“Of course,” said she with her mechanical composure.
“Or if there is any difficulty,” he continued, desirous of making peace, “I shall be glad to arrange a loan for you.”
She was too blinded by disaster to think, to realize her needs. And dazed though she was by this reverse, her anger against Judge Harvey for daring to criticize burned as high as before. And then, too, she remembered the haughtiness with which she had just refused his advice and put him in his place. At that moment, the person of all persons in the world from whom it would have been most humiliating to her to accept even a finger’s turn of assistance was Judge Harvey.
“Thank you. I shall manage very well.”
“And the Newport house?”
“I shall send you my instructions concerning it later.”
He hesitated, waiting for her to speak. But she did not.
“Then that is all?” he queried.
“Quite all,” she replied.
He still lingered. He was not to see her again for three months. And he didn’t like to part like this; even if—
“After all, Caroline,” he said impulsively, holding out his hand, “let’s forget what we said and be friends. At any rate, I certainly hope you have a most enjoyable time in Europe.”

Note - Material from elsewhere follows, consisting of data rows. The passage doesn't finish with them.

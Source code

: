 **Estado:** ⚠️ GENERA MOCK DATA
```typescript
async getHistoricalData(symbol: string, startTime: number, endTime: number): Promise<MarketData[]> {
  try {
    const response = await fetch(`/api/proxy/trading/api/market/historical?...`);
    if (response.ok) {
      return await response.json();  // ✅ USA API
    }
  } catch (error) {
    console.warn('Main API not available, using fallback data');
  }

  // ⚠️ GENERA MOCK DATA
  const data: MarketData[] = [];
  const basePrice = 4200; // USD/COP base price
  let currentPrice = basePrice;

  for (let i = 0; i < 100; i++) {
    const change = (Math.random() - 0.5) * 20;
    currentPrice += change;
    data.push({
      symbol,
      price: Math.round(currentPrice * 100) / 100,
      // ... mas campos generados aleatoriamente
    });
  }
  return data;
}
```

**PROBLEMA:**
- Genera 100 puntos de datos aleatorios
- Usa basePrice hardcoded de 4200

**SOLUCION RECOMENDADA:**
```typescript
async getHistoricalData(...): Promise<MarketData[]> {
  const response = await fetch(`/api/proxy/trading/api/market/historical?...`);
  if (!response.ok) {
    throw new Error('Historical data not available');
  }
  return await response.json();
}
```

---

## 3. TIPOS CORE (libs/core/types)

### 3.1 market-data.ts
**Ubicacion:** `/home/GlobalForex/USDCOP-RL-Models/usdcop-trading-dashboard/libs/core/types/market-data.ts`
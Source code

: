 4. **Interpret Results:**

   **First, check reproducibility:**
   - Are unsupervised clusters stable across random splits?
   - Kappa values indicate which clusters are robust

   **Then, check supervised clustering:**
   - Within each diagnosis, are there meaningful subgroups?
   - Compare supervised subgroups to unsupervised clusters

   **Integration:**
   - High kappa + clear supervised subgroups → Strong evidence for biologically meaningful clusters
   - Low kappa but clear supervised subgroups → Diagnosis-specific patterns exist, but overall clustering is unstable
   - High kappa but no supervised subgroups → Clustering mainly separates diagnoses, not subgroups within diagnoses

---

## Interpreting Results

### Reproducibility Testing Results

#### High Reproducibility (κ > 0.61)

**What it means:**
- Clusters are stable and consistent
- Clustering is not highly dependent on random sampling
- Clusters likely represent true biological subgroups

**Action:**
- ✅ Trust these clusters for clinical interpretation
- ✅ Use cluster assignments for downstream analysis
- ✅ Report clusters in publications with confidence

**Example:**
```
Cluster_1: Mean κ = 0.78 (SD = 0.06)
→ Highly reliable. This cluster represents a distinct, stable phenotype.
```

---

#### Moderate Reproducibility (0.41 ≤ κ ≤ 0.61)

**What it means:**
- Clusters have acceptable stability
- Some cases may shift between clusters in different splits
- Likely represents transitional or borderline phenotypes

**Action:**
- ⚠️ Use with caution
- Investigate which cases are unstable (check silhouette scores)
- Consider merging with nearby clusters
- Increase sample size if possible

“Thank you. I am sure I shall have.”
Her words were cool, calm; the hand she gave him was without pressure. Stiffening again, he made her the briefest of bows and angrily walked out.
At the sound of the closing door, announcing that Judge Harvey’s eyes were outside the room, Mrs. De Peyster unloosed the mantle of dignity, which with so great an effort she had kept folded about her person, let her face fall forward into her hands, and slumped down into her chair, a loose, inert bundle. Several lifeless minutes dragged by.
A little before, during a silence between Judge Harvey and Mrs. De Peyster, the study door had slowly opened and there had appeared the reconnoitering face of the entrapped Mr. Bradford. Though their attention had apparently been too centered on each other for them to be observant of what happened beyond their very contracted horizon, that had seemed to him no promising moment to try for an escape. With high curiosity, eyes amused and alight with delectable danger, he had studied Judge Harvey a moment, and then the duchess-like Mrs. De Peyster in her most magnificent towering attitude of wrathful hauteur. Then quickly and soundlessly the heavy door had closed.
Now again the heavy, sound-proof door of the study began to open—noiselessly, inch by inch. Again the light, humorous, but shrewd, very shrewd, face of Mr. Bradford appeared in the crack. This time the face did not withdraw. He watched the bowed figure of the solitary Mrs. De Peyster for several moments; considered; measured the distance to the door of escape; evaluated the silencing quality of the deep library rug; then slipped through the door, closed it, and with tread as soft as a bird’s wing against the air started across the room.